Efficient defense and repair mechanisms exist in living cells to protect against oxidant species. Superoxide dismutase (SOD) catalyzes the reduction of superoxide anion to H2O2, which is broken down by catalase and glutathione peroxidase (GSH-Px) [10]. However under abnormal conditions the antioxidant system may not be adequate to protect from oxidative stress and metabolic alterations.
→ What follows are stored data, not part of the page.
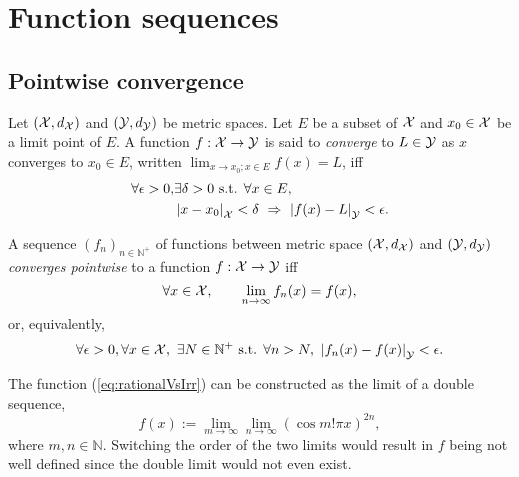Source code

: \section{Function sequences}
\label{sec:uniform-convergence}

\subsection{Pointwise convergence}

\begin{defn}
  \label{def:limitingValueOfAfunc}
  Let $({\cal X}, d_{{\cal X}})$
   and $({\cal Y}, d_{{\cal Y}})$ be metric spaces.
  Let $E$ be a subset of ${\cal X}$
   and $x_0\in {\cal X}$ be a limit point of $E$.
  A function $f:{\cal X}\rightarrow {\cal Y}$
   is said to \emph{converge} to $L\in {\cal Y}$
   as $x$ converges to $x_0\in E$,
   written
     $\lim_{x\rightarrow x_0; x\in E} f(x) = L$,
   iff
   \begin{align}
     \nonumber
     \forall \epsilon>0, &\exists \delta>0 \text{ s.t. }
     \forall x\in E,\ 
     \\      \label{eq:limitingValueOfAfuncCond}
     &\left|x-x_0\right|_{{\cal X}} < \delta
      \ \Rightarrow\ 
     \left|f(x)- L\right|_{{\cal Y}} < \epsilon.
   \end{align}
\end{defn}

\begin{defn}
  \label{def:pointwiseConvergence}
  A sequence $(f_n)_{n\in\mathbb{N}^+}$ of functions 
   between metric space $({\cal X}, d_{{\cal X}})$
   and $({\cal Y}, d_{{\cal Y}})$
   \emph{converges pointwise}
   to a function $f:{\cal X}\rightarrow{\cal Y}$ iff
   \begin{equation}
     \label{eq:pointwiseConvergence1}
     \forall x\in {\cal X},\qquad
     \lim_{n\rightarrow \infty} f_n(x) =  f(x),
   \end{equation}
   or, equivalently, 
   \begin{equation}
     \label{eq:pointwiseConvergence2}
     \forall \epsilon>0, 
      \forall x\in {\cal X},\ 
       \exists N\in \mathbb{N}^+ \text{ s.t. } \forall n>N,\ 
       \left|f_n(x)- f(x)\right|_{{\cal Y}} < \epsilon.
   \end{equation}
\end{defn}

\begin{exm}
  The function (\ref{eq:rationalVsIrr}) can be constructed
  as the limit of a double sequence, 
  \begin{equation}
    \label{eq:construcRatVsIrrat}
    f(x) := \lim_{m\rightarrow \infty} \lim_{n\rightarrow \infty}
    (\cos m!\pi x)^{2n}, 
  \end{equation}
  where $m,n\in \mathbb{N}$.
  Switching the order of the two limits 
  would result in $f$ being not well defined
  since the double limit would not even exist.
\end{exm}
Increased production of ROS can compromise essential cellular functions, and probably contribute to brain injury [11]. Some tissues, especially the brain, are much more vulnerable to oxidative stress because of their elevated consumption of oxygen and the consequent generation of large amounts of ROS [12], which are closely implicated in several diseases of the nervous system including Parkinson’s disease, schizophrenia and Alzheimer’s disease [13]. Increasing evidence in both experimental and clinical studies suggests that free radicals are formed disproportionately in diabetes by glucose oxidation, nonenzymatic glycation of proteins, and the subsequent oxidative degradation of glycated proteins associated with impaired antioxidant defenses [14].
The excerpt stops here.